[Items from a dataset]
◆ ◆ ◆ ◆ ◆ ◆ ◆
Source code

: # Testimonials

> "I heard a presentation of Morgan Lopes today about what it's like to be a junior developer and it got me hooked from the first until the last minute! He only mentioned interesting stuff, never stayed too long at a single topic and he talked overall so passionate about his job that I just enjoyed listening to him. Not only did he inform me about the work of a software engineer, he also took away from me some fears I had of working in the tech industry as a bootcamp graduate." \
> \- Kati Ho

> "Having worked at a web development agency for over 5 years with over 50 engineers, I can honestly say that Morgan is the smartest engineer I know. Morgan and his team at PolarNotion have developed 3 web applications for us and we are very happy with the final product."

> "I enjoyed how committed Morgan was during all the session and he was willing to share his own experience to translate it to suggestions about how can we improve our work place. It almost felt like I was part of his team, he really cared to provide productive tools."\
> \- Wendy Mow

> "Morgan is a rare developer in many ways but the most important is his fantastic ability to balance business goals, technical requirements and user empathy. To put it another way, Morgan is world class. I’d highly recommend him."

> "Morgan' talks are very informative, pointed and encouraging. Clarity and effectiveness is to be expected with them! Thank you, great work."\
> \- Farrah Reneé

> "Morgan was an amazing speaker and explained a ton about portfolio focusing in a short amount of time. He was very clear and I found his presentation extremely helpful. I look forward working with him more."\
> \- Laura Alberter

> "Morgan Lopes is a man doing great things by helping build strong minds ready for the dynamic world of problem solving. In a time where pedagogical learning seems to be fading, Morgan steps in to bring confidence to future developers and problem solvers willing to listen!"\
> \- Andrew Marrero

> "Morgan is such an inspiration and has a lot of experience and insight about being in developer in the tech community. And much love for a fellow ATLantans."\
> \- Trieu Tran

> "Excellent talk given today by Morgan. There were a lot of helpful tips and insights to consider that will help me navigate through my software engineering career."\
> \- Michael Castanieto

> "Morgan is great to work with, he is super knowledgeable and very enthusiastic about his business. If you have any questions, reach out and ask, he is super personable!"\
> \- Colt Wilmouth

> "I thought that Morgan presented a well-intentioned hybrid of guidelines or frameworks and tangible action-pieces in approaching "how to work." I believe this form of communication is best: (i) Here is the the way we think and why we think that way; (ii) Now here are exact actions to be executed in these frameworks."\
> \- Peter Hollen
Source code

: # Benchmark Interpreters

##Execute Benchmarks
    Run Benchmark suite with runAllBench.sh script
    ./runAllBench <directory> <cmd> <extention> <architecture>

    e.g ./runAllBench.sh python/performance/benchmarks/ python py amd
◆ ◆ ◆ ◆ ◆ ◆ ◆
_Directions for this task_:
Please give back all of the records exactly as written.

_Your solution_:
Source code

: # Testimonials

> "I heard a presentation of Morgan Lopes today about what it's like to be a junior developer and it got me hooked from the first until the last minute! He only mentioned interesting stuff, never stayed too long at a single topic and he talked overall so passionate about his job that I just enjoyed listening to him. Not only did he inform me about the work of a software engineer, he also took away from me some fears I had of working in the tech industry as a bootcamp graduate." \
> \- Kati Ho

> "Having worked at a web development agency for over 5 years with over 50 engineers, I can honestly say that Morgan is the smartest engineer I know. Morgan and his team at PolarNotion have developed 3 web applications for us and we are very happy with the final product."

> "I enjoyed how committed Morgan was during all the session and he was willing to share his own experience to translate it to suggestions about how can we improve our work place. It almost felt like I was part of his team, he really cared to provide productive tools."\
> \- Wendy Mow

> "Morgan is a rare developer in many ways but the most important is his fantastic ability to balance business goals, technical requirements and user empathy. To put it another way, Morgan is world class. I’d highly recommend him."

> "Morgan' talks are very informative, pointed and encouraging. Clarity and effectiveness is to be expected with them! Thank you, great work."\
> \- Farrah Reneé

> "Morgan was an amazing speaker and explained a ton about portfolio focusing in a short amount of time. He was very clear and I found his presentation extremely helpful. I look forward working with him more."\
> \- Laura Alberter

> "Morgan Lopes is a man doing great things by helping build strong minds ready for the dynamic world of problem solving. In a time where pedagogical learning seems to be fading, Morgan steps in to bring confidence to future developers and problem solvers willing to listen!"\
> \- Andrew Marrero

> "Morgan is such an inspiration and has a lot of experience and insight about being in developer in the tech community. And much love for a fellow ATLantans."\
> \- Trieu Tran

> "Excellent talk given today by Morgan. There were a lot of helpful tips and insights to consider that will help me navigate through my software engineering career."\
> \- Michael Castanieto

> "Morgan is great to work with, he is super knowledgeable and very enthusiastic about his business. If you have any questions, reach out and ask, he is super personable!"\
> \- Colt Wilmouth

> "I thought that Morgan presented a well-intentioned hybrid of guidelines or frameworks and tangible action-pieces in approaching "how to work." I believe this form of communication is best: (i) Here is the the way we think and why we think that way; (ii) Now here are exact actions to be executed in these frameworks."\
> \- Peter Hollen
Source code

: # Benchmark Interpreters

##Execute Benchmarks
    Run Benchmark suite with runAllBench.sh script
    ./runAllBench <directory> <cmd> <extention> <architecture>

    e.g ./runAllBench.sh python/performance/benchmarks/ python py amd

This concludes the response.